:: TASK DETAILS ::
Report every line of the records beneath this task that holds the string "want".

:: RECORDED DATA ::
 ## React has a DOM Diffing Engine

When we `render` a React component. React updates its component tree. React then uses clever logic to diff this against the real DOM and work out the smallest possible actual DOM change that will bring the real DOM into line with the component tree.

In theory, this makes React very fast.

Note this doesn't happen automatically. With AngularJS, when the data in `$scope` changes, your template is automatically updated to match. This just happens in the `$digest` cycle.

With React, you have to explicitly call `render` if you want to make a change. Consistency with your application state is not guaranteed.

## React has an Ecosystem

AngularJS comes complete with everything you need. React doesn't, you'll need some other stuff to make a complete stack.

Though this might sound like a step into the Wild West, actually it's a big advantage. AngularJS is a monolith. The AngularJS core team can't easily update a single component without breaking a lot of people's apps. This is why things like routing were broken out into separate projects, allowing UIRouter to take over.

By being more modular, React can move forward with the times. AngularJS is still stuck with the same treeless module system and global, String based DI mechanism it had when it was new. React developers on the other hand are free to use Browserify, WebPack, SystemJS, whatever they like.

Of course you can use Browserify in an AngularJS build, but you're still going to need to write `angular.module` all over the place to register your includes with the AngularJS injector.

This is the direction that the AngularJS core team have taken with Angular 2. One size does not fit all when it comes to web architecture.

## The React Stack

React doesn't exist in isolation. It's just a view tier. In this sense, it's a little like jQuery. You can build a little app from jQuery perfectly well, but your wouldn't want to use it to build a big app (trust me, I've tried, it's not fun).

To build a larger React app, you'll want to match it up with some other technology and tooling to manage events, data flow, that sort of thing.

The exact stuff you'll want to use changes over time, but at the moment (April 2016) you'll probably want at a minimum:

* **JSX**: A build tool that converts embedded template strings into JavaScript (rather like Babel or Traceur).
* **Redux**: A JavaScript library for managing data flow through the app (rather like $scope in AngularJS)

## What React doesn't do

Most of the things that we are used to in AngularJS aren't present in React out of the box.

==

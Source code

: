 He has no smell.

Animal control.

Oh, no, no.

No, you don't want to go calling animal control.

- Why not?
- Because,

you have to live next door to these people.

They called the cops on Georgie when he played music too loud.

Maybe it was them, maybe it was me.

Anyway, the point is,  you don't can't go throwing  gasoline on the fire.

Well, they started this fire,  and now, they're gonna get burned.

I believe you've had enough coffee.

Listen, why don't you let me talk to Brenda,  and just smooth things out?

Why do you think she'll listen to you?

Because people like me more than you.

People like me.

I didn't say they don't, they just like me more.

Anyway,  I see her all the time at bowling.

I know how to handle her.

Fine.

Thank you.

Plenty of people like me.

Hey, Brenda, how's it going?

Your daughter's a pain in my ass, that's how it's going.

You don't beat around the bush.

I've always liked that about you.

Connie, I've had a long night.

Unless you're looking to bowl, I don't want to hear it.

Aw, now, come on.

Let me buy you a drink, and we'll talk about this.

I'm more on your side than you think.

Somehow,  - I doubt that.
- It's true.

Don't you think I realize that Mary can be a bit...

...

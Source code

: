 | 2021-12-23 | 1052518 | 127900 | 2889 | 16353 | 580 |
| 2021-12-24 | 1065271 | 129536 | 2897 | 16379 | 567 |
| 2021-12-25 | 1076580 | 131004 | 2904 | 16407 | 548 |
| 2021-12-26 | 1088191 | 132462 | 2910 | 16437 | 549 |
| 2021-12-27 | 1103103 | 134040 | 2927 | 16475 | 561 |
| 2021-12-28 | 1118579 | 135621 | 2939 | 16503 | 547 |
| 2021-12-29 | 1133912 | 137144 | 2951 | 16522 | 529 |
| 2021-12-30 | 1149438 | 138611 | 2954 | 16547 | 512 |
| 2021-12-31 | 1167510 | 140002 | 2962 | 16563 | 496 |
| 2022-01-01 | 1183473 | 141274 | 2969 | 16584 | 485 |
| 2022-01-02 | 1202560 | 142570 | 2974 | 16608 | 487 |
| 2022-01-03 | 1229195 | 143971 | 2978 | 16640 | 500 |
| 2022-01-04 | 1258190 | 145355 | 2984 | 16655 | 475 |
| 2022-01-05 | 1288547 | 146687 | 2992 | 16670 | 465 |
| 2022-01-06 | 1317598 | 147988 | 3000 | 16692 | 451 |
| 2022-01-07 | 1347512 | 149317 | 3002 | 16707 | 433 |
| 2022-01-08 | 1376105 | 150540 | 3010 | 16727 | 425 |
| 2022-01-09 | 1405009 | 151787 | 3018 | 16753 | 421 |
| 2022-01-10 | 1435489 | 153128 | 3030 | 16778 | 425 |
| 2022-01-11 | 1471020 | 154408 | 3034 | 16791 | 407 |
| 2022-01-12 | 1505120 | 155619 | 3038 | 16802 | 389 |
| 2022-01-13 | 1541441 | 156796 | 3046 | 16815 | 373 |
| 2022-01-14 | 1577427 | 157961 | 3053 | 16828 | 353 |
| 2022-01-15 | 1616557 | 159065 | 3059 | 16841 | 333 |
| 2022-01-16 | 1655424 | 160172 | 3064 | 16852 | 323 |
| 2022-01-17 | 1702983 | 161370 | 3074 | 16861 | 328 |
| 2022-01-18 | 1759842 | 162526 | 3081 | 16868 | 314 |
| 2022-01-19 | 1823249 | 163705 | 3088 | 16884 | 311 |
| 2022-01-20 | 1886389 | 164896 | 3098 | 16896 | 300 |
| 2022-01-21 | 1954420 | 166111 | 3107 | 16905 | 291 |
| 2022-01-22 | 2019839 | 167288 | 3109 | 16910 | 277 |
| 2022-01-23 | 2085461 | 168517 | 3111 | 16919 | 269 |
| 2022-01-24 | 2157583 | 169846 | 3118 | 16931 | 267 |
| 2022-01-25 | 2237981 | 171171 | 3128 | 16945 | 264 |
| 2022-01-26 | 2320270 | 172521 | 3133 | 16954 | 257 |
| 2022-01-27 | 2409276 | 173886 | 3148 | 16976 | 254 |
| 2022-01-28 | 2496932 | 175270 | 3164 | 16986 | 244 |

:: EXPECTED ANSWER ::
With React, you have to explicitly call `render` if you want to make a change. Consistency with your application state is not guaranteed.
React doesn't exist in isolation. It's just a view tier. In this sense, it's a little like jQuery. You can build a little app from jQuery perfectly well, but your wouldn't want to use it to build a big app (trust me, I've tried, it's not fun).
To build a larger React app, you'll want to match it up with some other technology and tooling to manage events, data flow, that sort of thing.
The exact stuff you'll want to use changes over time, but at the moment (April 2016) you'll probably want at a minimum:
No, you don't want to go calling animal control.
Unless you're looking to bowl, I don't want to hear it.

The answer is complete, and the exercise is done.